In occasione della XXIV olimpiade, che sta per celebrarsi a Seoul, l'Ufficio della Conferenza episcopale italiana per la pastorale del tempo libero, turismo e sport rivolge al mondo sportivo italiano fervidi voti augurali, per un avvenimento che lo vede protagonista, in spirito di fraterna competizione e leale confronto secondo la tradizione consegnata nei principi della «Carta olimpica». La straordinaria manifestazione di Seoul, al di là delle caratterizzazioni agonistiche, di alto livello sportivo, invita a riflessioni che toccano profondamente l'uomo e la società contemporanea, di cui lo sport è parte integrante.

I valori che in esso si esprimono favoriscono la crescita armonica della persona e il raggiungimento del bene comune della convivenza sociale. Nel nostro Paese, impegnato in un processo di modernizzazione vasto e delicato, ricco di potenzialità e di insidie, lo sport può e deve portare un contributo di autentica umanizzazione, reagendo alle tendenze che vorrebbero ridurlo ad occasione di lucro, o peggio di sopraffazione e di violenza. Può farlo dando forza e concretezza agli ideali di festa, di vitalità ed espressività creativa, di pace e solidarietà, che gli appartengono fin dalle origini.

 

 Manifesto per le Olimpiadi (Tokio 1964)

Manifesto per le Olimpiadi (Tokio 1964)

 

 

 

Le olimpiadi sono un evento sportivo di prima grandezza: non solo per la mondialità delle presenze e rappresentanze, che onorano le diverse scuole e le diverse metodologie tecniche e scientifiche, ma per la simultaneità della sfida che l'uomo di ogni nazione pone a se stesso, alla presenza di tutti. Si realizza così una concreta partecipazione che coinvolge gli atleti insieme a tutto l'universo degli spettatori in una virtuale convergenza, in una unità di passione, di interesse, di emulazione.

L'esperienza di universalità fa apprezzare l'altro, mentre viene proiettato, in innumerevoli luoghi, il suo volto, la sua patria, il segno della sua cultura, il messaggio della sua civiltà e della sua religione. Lo sport esalta l'individuo ma lo riferisce al suo popolo. Le olimpiadi sono un evento ricco di significati. La proposta ideale dei giochi olimpici viene da lontano e si interseca con la storia vivendone le intrinseche contraddizioni, a volte laceranti. Tuttavia la forza del messaggio e la prassi da esso sviluppatasi inverano una somma di valori che sarebbe ingiusto misconoscere.

Certo non basta un'olimpiade per la costruzione della pace, della fraternità universale, dell'amicizia tra i popoli.
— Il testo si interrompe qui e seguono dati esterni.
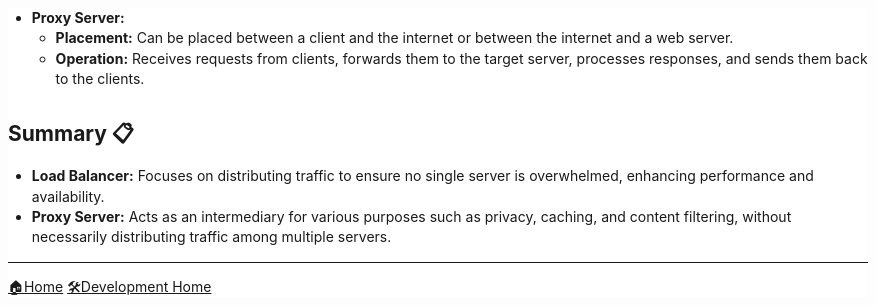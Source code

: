   - **Proxy Server:**
     - **Placement:** Can be placed between a client and the internet or between the internet and a web server.
     - **Operation:** Receives requests from clients, forwards them to the target server, processes responses, and sends them back to the clients.

## Summary 📋

   - **Load Balancer:** Focuses on distributing traffic to ensure no single server is overwhelmed, enhancing performance and availability.
   - **Proxy Server:** Acts as an intermediary for various purposes such as privacy, caching, and content filtering, without necessarily distributing traffic among multiple servers.


<hr>

[🏠Home](../../../README.md)
[🛠️Development Home](../Development/)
Ma attraverso un'olimpiade un gradino è posto, un seme è gettato, una speranza è donata. Giustamente ammireremo gli atleti che vincono, salendo il fatidico podio, ma non dimenticheremo non solo chi rimane nel prato portando il peso della sconfitta, ma anche il cumulo di fatica e di sacrificio che sta dietro alle prestazioni degli uni e degli altri.
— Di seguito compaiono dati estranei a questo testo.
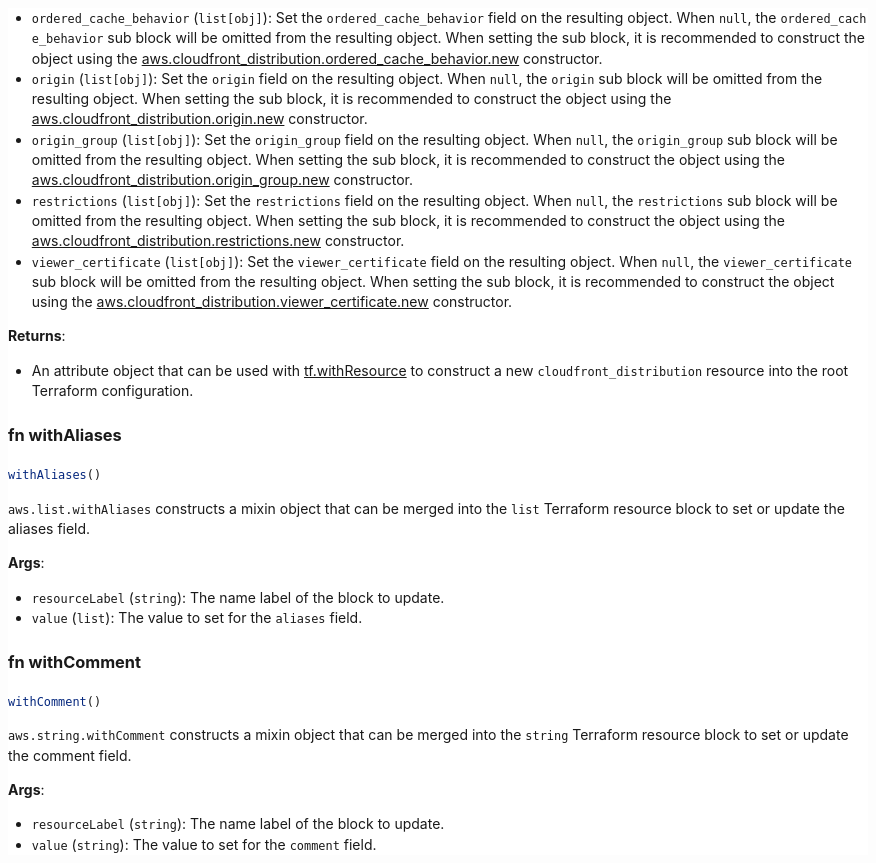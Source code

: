   - `ordered_cache_behavior` (`list[obj]`): Set the `ordered_cache_behavior` field on the resulting object. When `null`, the `ordered_cache_behavior` sub block will be omitted from the resulting object. When setting the sub block, it is recommended to construct the object using the [aws.cloudfront_distribution.ordered_cache_behavior.new](#fn-ordered_cache_behaviornew) constructor.
  - `origin` (`list[obj]`): Set the `origin` field on the resulting object. When `null`, the `origin` sub block will be omitted from the resulting object. When setting the sub block, it is recommended to construct the object using the [aws.cloudfront_distribution.origin.new](#fn-originnew) constructor.
  - `origin_group` (`list[obj]`): Set the `origin_group` field on the resulting object. When `null`, the `origin_group` sub block will be omitted from the resulting object. When setting the sub block, it is recommended to construct the object using the [aws.cloudfront_distribution.origin_group.new](#fn-origin_groupnew) constructor.
  - `restrictions` (`list[obj]`): Set the `restrictions` field on the resulting object. When `null`, the `restrictions` sub block will be omitted from the resulting object. When setting the sub block, it is recommended to construct the object using the [aws.cloudfront_distribution.restrictions.new](#fn-restrictionsnew) constructor.
  - `viewer_certificate` (`list[obj]`): Set the `viewer_certificate` field on the resulting object. When `null`, the `viewer_certificate` sub block will be omitted from the resulting object. When setting the sub block, it is recommended to construct the object using the [aws.cloudfront_distribution.viewer_certificate.new](#fn-viewer_certificatenew) constructor.

**Returns**:
  - An attribute object that can be used with [tf.withResource](https://github.com/tf-libsonnet/core/tree/main/docs#fn-withresource) to construct a new `cloudfront_distribution` resource into the root Terraform configuration.


### fn withAliases

```ts
withAliases()
```

`aws.list.withAliases` constructs a mixin object that can be merged into the `list`
Terraform resource block to set or update the aliases field.



**Args**:
  - `resourceLabel` (`string`): The name label of the block to update.
  - `value` (`list`): The value to set for the `aliases` field.


### fn withComment

```ts
withComment()
```

`aws.string.withComment` constructs a mixin object that can be merged into the `string`
Terraform resource block to set or update the comment field.



**Args**:
  - `resourceLabel` (`string`): The name label of the block to update.
  - `value` (`string`): The value to set for the `comment` field.
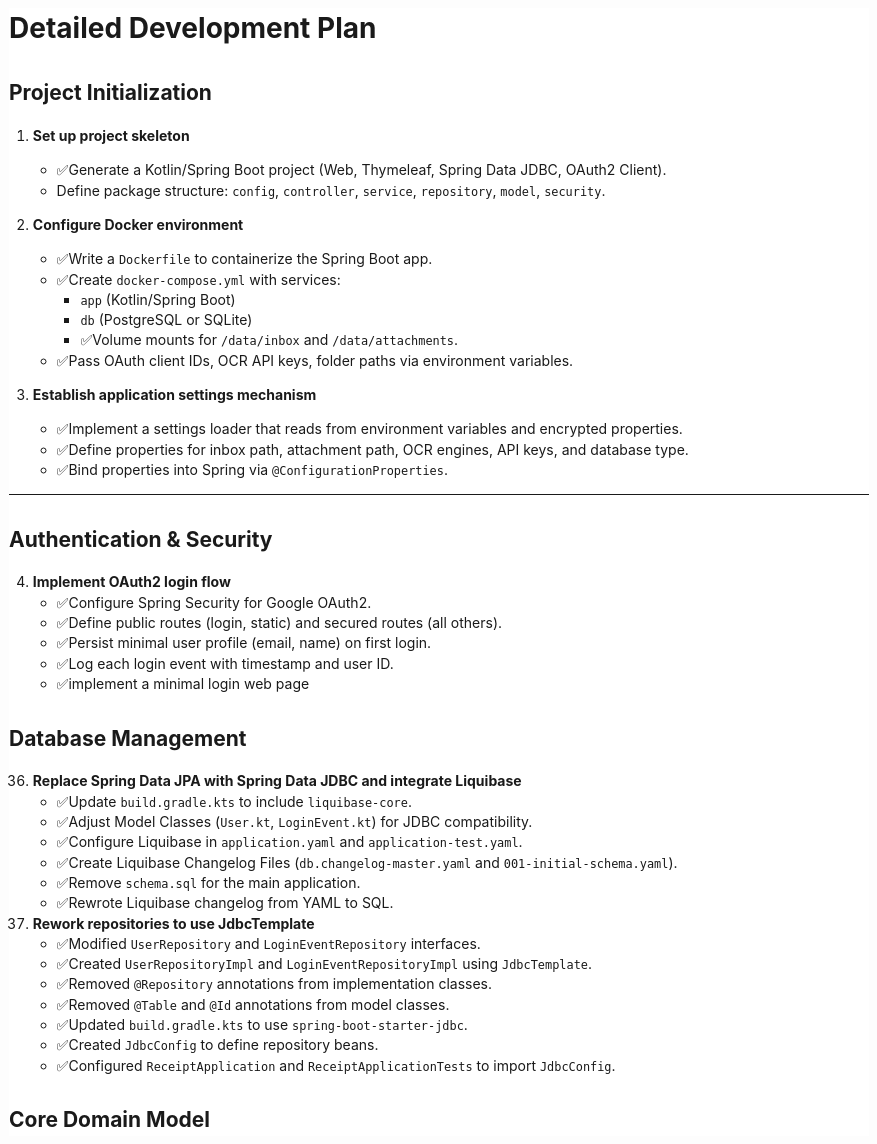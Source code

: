 # Detailed Development Plan

## Project Initialization
1. **Set up project skeleton**
    - ✅Generate a Kotlin/Spring Boot project (Web, Thymeleaf, Spring Data JDBC, OAuth2 Client).
    - Define package structure: `config`, `controller`, `service`, `repository`, `model`, `security`.

2. **Configure Docker environment**
    - ✅Write a `Dockerfile` to containerize the Spring Boot app.
    - ✅Create `docker-compose.yml` with services:
        - `app` (Kotlin/Spring Boot)
        - `db` (PostgreSQL or SQLite)
        - ✅Volume mounts for `/data/inbox` and `/data/attachments`.
    - ✅Pass OAuth client IDs, OCR API keys, folder paths via environment variables.

3. **Establish application settings mechanism**
    - ✅Implement a settings loader that reads from environment variables and encrypted properties.
    - ✅Define properties for inbox path, attachment path, OCR engines, API keys, and database type.
    - ✅Bind properties into Spring via `@ConfigurationProperties`.

---

## Authentication & Security
4. **Implement OAuth2 login flow**
    - ✅Configure Spring Security for Google OAuth2.
    - ✅Define public routes (login, static) and secured routes (all others).
    - ✅Persist minimal user profile (email, name) on first login.
    - ✅Log each login event with timestamp and user ID.
    - ✅implement a minimal login web page 

## Database Management

36. **Replace Spring Data JPA with Spring Data JDBC and integrate Liquibase**
    - ✅Update `build.gradle.kts` to include `liquibase-core`.
    - ✅Adjust Model Classes (`User.kt`, `LoginEvent.kt`) for JDBC compatibility.
    - ✅Configure Liquibase in `application.yaml` and `application-test.yaml`.
    - ✅Create Liquibase Changelog Files (`db.changelog-master.yaml` and `001-initial-schema.yaml`).
    - ✅Remove `schema.sql` for the main application.
    - ✅Rewrote Liquibase changelog from YAML to SQL.
37. **Rework repositories to use JdbcTemplate**
    - ✅Modified `UserRepository` and `LoginEventRepository` interfaces.
    - ✅Created `UserRepositoryImpl` and `LoginEventRepositoryImpl` using `JdbcTemplate`.
    - ✅Removed `@Repository` annotations from implementation classes.
    - ✅Removed `@Table` and `@Id` annotations from model classes.
    - ✅Updated `build.gradle.kts` to use `spring-boot-starter-jdbc`.
    - ✅Created `JdbcConfig` to define repository beans.
    - ✅Configured `ReceiptApplication` and `ReceiptApplicationTests` to import `JdbcConfig`.

## Core Domain Model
È questa una visione autentica e completa dello sport, che è arte di padronanza di sé, di impiego accurato e intelligente delle proprie energie fisiche, morali e psichiche. Le olimpiadi sono un evento di spiritualità: la dimensione interiore della persona non viene sottratta o emarginata dal gioco, anzi concorre in maniera determinante a favorire la perfezione e il senso del gesto atletico e dell'impresa sportiva. Lo sport è una delle manifestazioni della dignità e verità dell'uomo e proprio così lo conduce a prendere coscienza dei suoi limiti, aprendolo al rapporto con Dio, principio della vita e di ogni umana energia.
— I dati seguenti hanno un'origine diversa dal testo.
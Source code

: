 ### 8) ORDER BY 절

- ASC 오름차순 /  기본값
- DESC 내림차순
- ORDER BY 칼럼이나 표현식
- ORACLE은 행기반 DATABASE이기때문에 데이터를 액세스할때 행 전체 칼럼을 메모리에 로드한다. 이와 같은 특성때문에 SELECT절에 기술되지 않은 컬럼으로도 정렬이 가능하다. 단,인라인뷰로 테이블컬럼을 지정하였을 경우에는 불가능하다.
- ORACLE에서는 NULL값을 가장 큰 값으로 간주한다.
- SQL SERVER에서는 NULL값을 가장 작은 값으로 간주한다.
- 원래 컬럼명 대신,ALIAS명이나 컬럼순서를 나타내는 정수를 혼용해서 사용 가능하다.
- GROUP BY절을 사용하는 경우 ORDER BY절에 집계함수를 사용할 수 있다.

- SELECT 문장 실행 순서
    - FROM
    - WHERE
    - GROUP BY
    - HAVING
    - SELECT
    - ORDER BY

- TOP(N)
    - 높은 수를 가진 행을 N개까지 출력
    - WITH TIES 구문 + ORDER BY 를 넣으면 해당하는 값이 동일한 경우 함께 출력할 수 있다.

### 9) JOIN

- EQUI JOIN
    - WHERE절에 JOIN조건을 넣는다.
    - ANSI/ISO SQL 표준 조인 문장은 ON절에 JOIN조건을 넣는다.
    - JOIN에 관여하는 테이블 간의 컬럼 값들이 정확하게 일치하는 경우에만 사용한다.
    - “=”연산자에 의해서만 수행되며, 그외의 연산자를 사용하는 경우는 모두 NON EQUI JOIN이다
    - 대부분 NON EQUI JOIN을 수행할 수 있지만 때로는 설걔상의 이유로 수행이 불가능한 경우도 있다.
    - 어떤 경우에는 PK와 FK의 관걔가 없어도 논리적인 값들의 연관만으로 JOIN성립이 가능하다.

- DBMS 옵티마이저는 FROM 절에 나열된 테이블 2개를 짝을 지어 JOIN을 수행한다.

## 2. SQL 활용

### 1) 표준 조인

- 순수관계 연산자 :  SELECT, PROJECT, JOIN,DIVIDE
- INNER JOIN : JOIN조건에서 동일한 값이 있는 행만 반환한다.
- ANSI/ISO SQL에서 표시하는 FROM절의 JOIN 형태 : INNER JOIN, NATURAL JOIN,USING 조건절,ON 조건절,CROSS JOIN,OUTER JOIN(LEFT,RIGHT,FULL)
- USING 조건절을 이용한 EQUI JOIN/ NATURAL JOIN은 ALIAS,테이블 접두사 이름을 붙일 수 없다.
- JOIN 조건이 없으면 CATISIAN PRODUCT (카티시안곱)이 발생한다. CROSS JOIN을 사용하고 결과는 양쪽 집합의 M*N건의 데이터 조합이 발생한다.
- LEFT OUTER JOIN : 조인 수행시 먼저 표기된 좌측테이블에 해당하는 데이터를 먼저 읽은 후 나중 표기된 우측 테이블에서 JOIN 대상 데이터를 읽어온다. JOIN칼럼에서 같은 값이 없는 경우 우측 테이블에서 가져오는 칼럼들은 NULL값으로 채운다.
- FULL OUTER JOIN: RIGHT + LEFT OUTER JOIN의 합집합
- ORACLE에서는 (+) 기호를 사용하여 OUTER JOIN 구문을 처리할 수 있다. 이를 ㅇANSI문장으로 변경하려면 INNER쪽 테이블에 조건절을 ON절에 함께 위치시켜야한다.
Lo sport permette la comunicazione diretta con l'avversario, riconoscendone la capacità, la parità, l'identica finalità. Così lo sport assurge a simbolo di umanità, di civiltà, di spiritualità e contribuisce a maturare una personalità armonica, solidale, libera e responsabile. Alla luce di tali prospettive, questo ufficio si appresta a vivere i giochi di Seoul e ad offrire il proprio servizio religioso e una testimonianza di cordiale amicizia a tutti i partecipanti.

Roma, 12 settembre 1988.

 

 

Ufficio CEI per la pastorale del tempo libero, turismo e sport

 

 

 

 

 

[Cfr. ECEI, nn. 1130-1132]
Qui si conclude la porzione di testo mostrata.